PROBLEM DETAILS
Below are some records. Return exactly their lines from the one containing "prefer keyboard input" through the one containing "To get the project", and drop the pictures.

Stored data:
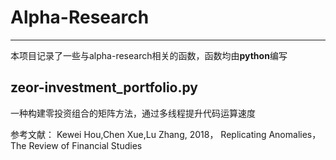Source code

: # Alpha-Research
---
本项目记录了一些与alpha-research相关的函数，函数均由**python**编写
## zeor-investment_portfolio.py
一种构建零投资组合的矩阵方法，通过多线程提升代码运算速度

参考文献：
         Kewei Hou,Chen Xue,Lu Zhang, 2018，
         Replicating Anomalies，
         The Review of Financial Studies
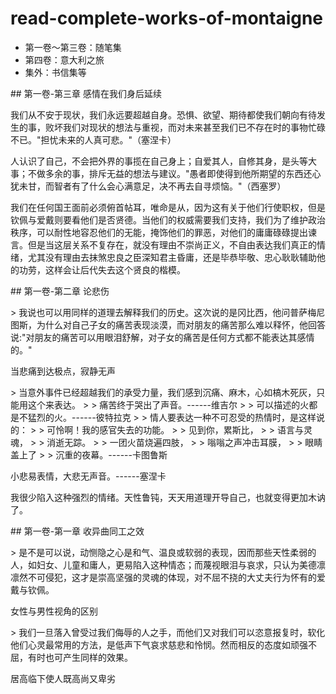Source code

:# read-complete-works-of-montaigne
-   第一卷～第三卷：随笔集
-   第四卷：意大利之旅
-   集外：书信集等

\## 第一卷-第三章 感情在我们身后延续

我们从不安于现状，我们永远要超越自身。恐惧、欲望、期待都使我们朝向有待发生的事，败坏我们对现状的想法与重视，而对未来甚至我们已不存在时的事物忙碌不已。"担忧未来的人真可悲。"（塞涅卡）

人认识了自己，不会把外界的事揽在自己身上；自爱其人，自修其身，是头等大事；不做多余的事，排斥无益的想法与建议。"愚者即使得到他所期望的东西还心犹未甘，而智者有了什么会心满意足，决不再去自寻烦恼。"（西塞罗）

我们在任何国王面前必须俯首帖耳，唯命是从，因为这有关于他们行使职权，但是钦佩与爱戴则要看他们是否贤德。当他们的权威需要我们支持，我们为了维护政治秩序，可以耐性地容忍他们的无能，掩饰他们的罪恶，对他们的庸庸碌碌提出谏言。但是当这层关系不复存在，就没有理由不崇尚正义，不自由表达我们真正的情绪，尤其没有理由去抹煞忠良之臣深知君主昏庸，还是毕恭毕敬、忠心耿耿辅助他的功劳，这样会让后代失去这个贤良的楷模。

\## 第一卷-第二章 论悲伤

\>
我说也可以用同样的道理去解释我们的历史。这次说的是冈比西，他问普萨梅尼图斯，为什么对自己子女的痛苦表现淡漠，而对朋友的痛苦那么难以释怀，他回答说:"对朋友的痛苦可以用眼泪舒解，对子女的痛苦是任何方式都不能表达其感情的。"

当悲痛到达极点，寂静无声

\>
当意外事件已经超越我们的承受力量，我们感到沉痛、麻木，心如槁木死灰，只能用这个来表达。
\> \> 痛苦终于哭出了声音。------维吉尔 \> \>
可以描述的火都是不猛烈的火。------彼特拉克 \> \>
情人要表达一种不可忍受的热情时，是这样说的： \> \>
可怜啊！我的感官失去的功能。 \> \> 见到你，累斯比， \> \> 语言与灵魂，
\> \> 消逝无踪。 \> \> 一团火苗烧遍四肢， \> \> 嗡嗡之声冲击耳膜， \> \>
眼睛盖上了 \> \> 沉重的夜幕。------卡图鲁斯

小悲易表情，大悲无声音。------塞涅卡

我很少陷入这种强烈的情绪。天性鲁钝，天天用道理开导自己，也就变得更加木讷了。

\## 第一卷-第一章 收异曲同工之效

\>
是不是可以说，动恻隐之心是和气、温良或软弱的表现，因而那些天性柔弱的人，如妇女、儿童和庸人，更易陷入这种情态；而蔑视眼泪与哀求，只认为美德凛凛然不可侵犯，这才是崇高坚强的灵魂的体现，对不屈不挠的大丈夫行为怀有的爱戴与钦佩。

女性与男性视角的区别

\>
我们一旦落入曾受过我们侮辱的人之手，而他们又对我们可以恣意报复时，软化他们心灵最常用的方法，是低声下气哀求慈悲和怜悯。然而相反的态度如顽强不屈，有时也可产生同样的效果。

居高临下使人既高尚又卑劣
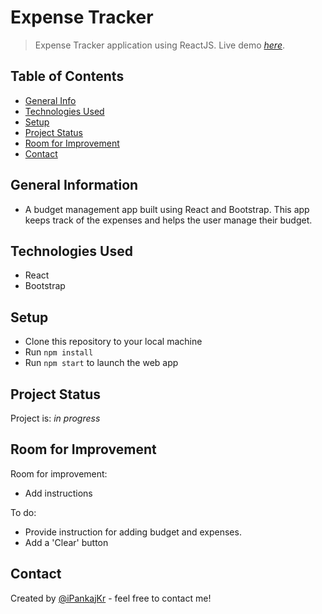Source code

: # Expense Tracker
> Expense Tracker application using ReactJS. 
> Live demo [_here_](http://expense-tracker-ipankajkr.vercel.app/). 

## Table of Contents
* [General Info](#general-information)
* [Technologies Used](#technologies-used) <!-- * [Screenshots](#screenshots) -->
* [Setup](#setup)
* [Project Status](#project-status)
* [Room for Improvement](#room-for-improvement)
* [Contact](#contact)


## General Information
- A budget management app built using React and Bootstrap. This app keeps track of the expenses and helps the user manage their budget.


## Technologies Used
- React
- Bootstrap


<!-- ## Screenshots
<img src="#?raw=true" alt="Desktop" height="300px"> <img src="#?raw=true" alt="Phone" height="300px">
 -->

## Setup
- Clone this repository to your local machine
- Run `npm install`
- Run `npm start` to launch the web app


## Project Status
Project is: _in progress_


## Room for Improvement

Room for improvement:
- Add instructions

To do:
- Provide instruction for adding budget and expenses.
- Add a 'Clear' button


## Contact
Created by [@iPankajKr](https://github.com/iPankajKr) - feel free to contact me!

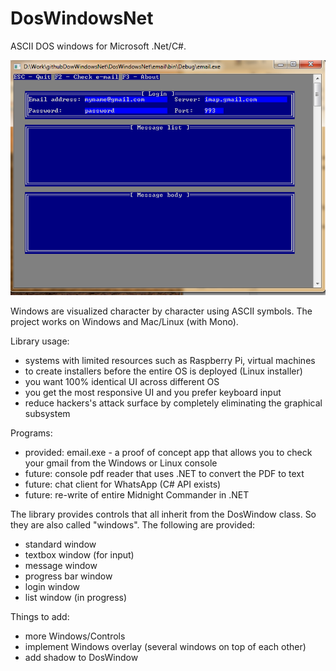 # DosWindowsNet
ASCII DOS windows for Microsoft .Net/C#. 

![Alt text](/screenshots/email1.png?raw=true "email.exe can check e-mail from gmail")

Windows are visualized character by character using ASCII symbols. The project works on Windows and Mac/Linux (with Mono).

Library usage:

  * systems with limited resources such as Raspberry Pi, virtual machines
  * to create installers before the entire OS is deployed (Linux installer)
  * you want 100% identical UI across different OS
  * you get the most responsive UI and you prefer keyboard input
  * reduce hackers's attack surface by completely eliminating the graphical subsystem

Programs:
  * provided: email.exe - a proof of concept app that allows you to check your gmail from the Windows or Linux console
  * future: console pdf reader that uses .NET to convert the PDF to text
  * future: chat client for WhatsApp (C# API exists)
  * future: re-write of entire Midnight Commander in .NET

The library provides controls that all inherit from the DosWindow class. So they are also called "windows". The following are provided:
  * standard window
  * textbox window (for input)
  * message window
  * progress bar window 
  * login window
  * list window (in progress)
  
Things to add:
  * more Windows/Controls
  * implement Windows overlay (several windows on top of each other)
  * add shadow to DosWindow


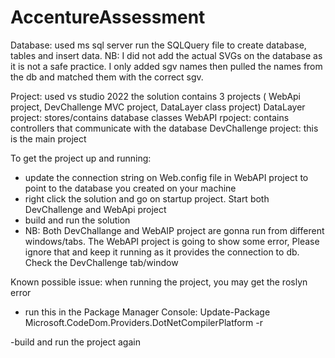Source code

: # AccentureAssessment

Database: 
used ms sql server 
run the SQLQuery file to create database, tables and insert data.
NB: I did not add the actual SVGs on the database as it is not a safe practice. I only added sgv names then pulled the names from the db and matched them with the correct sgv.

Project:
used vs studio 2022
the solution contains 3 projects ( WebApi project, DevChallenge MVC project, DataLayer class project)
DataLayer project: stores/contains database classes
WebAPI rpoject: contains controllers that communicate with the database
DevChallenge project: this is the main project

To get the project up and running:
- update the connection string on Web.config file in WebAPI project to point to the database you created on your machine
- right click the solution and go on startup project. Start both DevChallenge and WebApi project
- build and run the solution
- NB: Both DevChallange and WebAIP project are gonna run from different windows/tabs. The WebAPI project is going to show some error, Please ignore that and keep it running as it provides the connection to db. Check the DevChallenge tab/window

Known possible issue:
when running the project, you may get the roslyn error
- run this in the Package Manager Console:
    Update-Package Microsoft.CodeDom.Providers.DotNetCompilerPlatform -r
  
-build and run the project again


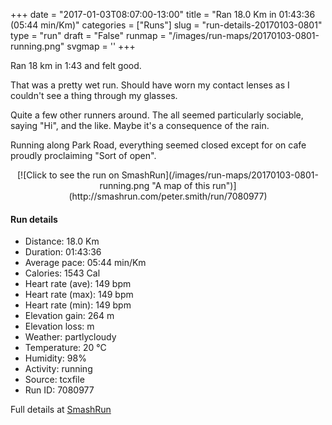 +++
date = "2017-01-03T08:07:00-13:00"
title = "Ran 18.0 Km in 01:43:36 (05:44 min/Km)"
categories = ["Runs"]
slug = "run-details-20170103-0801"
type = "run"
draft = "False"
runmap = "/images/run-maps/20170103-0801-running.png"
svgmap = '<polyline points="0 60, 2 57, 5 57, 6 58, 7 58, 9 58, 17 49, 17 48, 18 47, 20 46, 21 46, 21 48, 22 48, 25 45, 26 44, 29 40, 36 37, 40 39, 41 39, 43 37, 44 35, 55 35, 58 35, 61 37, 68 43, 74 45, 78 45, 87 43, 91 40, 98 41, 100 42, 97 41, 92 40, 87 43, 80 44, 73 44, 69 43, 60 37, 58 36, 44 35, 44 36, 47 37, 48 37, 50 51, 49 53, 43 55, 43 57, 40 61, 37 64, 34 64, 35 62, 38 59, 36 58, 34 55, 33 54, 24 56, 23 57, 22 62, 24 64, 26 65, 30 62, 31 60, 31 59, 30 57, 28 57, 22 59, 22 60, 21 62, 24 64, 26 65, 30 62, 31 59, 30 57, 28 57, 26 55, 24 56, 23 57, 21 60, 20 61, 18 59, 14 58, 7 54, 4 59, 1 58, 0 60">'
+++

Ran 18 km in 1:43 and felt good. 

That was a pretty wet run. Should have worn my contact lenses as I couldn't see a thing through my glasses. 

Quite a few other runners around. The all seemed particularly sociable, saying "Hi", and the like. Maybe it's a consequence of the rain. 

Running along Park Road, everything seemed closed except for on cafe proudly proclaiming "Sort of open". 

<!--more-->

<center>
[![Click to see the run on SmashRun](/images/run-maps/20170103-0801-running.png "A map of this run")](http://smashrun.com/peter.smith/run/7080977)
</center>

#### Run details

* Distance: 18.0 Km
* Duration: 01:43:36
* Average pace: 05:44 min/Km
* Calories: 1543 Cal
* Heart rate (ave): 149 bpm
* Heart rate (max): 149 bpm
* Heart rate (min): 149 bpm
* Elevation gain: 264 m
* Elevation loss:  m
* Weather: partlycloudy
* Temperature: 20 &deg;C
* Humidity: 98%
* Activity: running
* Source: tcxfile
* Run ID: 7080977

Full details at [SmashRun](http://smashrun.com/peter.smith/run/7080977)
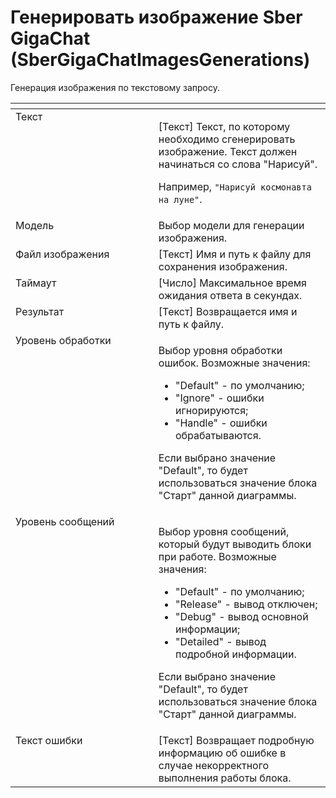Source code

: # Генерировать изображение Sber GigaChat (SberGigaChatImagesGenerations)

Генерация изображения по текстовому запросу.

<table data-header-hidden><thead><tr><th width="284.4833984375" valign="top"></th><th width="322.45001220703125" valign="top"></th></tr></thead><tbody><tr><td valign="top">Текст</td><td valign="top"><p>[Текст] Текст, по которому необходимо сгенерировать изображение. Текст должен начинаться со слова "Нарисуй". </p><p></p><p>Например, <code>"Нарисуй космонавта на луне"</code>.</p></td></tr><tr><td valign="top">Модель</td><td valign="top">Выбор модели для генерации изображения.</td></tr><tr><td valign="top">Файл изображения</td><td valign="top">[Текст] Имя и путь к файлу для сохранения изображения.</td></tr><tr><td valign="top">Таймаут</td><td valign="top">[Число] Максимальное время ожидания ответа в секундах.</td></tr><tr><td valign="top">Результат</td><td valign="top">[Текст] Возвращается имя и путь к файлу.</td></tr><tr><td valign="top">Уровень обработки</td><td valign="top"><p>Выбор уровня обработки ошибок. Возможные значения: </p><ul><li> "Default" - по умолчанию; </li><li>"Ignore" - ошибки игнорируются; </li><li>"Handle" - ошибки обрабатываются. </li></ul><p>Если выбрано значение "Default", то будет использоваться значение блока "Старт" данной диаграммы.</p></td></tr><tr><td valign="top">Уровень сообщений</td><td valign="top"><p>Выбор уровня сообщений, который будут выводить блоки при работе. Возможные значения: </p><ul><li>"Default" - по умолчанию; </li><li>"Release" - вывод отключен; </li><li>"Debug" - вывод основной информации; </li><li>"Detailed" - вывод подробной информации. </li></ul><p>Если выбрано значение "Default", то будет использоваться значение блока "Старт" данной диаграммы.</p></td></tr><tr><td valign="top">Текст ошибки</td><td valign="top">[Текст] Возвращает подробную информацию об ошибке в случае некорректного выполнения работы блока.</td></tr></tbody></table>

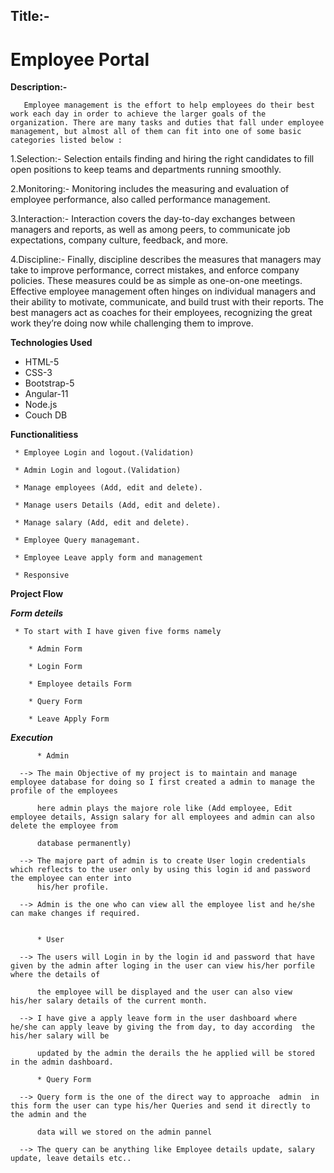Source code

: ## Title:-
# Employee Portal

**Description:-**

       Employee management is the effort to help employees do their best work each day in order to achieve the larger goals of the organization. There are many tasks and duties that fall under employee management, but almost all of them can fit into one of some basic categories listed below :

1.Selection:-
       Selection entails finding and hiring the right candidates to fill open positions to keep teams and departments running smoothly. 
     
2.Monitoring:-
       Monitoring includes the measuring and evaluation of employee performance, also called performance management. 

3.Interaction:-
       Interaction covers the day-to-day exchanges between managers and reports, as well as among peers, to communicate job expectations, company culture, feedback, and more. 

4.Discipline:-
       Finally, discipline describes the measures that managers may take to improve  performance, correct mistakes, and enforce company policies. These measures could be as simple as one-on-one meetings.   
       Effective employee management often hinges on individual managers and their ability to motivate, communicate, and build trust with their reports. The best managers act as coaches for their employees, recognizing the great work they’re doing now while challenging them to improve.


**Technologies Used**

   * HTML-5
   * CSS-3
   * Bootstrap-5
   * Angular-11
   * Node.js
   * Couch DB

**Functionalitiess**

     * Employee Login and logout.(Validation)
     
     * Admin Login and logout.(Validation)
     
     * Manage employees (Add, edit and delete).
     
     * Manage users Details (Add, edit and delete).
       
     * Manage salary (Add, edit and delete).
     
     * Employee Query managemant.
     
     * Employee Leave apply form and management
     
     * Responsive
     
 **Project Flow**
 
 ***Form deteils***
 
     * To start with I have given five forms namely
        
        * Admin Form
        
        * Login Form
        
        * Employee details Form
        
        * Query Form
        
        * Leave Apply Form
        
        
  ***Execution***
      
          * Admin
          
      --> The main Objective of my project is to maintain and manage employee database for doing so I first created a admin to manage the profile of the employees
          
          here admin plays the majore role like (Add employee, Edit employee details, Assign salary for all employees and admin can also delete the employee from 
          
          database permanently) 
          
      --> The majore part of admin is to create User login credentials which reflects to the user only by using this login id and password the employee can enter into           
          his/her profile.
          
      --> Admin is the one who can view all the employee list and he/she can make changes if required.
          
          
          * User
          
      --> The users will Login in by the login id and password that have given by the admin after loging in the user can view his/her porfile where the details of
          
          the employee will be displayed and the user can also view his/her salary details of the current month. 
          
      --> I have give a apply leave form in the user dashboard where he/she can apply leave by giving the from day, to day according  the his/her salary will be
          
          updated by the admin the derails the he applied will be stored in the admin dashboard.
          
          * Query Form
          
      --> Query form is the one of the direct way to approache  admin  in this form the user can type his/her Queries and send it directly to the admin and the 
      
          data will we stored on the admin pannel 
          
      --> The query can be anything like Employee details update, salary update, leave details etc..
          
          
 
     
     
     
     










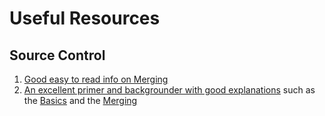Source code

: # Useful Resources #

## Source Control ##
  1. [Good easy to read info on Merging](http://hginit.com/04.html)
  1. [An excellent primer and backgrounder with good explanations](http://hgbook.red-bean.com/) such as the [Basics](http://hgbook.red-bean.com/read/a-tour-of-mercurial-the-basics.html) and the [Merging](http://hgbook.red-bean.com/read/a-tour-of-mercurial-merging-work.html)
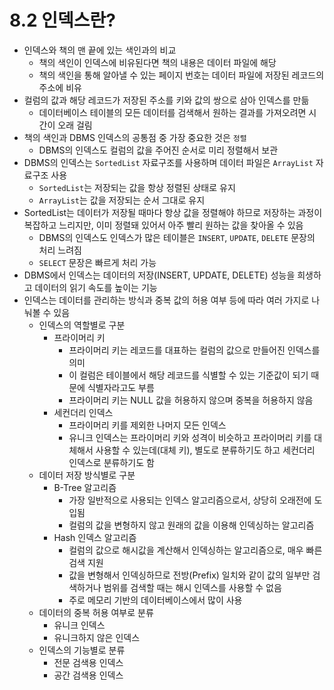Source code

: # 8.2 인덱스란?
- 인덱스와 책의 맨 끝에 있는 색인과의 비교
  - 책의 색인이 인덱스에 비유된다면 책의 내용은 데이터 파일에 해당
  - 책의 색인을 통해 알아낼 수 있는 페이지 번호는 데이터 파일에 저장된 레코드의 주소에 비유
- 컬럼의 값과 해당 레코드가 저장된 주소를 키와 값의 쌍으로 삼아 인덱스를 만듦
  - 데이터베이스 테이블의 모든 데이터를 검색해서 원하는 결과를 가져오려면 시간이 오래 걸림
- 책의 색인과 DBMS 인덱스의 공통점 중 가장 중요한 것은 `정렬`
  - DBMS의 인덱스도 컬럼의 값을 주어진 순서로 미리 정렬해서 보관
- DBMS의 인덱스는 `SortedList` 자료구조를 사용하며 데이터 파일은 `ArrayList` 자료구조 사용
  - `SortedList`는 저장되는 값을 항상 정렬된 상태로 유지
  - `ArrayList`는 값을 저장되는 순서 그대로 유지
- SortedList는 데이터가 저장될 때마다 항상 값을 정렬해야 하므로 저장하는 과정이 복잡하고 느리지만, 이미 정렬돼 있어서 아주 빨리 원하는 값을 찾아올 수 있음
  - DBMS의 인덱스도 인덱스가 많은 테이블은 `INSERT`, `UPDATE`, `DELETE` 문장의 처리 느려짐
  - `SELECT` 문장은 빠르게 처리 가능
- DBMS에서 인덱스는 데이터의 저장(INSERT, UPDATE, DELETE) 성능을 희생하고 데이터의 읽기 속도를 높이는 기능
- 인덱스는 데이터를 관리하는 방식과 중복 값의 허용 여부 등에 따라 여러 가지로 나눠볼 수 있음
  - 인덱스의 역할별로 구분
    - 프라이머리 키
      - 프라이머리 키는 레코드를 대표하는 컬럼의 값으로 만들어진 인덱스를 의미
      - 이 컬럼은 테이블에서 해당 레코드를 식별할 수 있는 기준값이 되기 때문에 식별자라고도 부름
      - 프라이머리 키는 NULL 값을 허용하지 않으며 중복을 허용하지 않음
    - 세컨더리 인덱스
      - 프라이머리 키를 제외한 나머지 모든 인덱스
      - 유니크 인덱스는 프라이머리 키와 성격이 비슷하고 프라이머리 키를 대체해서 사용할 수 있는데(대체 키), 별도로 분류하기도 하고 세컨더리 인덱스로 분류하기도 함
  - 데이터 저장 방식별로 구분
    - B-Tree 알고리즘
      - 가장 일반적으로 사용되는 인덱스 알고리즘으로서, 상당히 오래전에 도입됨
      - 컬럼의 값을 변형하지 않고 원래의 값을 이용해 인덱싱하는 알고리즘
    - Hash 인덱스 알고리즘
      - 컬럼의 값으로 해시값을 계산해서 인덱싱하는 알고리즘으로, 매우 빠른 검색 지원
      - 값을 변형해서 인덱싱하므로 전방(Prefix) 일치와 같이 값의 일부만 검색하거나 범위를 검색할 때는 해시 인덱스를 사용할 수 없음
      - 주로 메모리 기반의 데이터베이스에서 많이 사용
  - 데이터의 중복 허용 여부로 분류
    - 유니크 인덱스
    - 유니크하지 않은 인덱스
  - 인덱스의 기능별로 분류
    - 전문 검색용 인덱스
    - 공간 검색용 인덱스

REPLY
  * you get the most responsive UI and you prefer keyboard input
  * reduce hackers's attack surface by completely eliminating the graphical subsystem

Programs:
  * provided: email.exe - a proof of concept app that allows you to check your gmail from the Windows or Linux console
  * future: console pdf reader that uses .NET to convert the PDF to text
  * future: chat client for WhatsApp (C# API exists)
  * future: re-write of entire Midnight Commander in .NET

The library provides controls that all inherit from the DosWindow class. So they are also called "windows". The following are provided:
  * standard window
  * textbox window (for input)
  * message window
  * progress bar window 
  * login window
  * list window (in progress)
  
Things to add:
  * more Windows/Controls
  * implement Windows overlay (several windows on top of each other)
  * add shadow to DosWindow


Source code

: # AccentureAssessment

Database: 
used ms sql server 
run the SQLQuery file to create database, tables and insert data.
NB: I did not add the actual SVGs on the database as it is not a safe practice. I only added sgv names then pulled the names from the db and matched them with the correct sgv.

Project:
used vs studio 2022
the solution contains 3 projects ( WebApi project, DevChallenge MVC project, DataLayer class project)
DataLayer project: stores/contains database classes
WebAPI rpoject: contains controllers that communicate with the database
DevChallenge project: this is the main project

To get the project up and running:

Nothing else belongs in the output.